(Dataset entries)
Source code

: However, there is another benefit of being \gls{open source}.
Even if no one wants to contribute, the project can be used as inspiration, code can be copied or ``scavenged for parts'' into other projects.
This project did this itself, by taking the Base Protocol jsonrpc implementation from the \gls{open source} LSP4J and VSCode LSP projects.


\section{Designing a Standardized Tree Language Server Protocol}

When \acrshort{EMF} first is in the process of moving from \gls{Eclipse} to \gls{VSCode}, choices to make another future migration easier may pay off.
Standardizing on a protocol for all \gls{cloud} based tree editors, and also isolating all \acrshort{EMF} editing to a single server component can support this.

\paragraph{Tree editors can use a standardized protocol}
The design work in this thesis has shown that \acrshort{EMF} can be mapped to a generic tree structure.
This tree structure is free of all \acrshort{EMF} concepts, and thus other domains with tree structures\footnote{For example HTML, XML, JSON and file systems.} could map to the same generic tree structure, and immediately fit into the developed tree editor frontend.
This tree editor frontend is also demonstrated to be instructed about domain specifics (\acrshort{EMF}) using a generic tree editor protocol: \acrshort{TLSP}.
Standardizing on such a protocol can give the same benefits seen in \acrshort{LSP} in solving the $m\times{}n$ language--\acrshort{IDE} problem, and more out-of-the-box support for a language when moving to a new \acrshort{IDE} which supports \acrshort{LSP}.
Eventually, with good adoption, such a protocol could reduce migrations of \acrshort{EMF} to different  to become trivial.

▶ **Task statement**:
Out of the entries, report each line that contains the word "could".

▶ **Result for this task**:
This tree structure is free of all \acrshort{EMF} concepts, and thus other domains with tree structures\footnote{For example HTML, XML, JSON and file systems.} could map to the same generic tree structure, and immediately fit into the developed tree editor frontend.
Eventually, with good adoption, such a protocol could reduce migrations of \acrshort{EMF} to different  to become trivial.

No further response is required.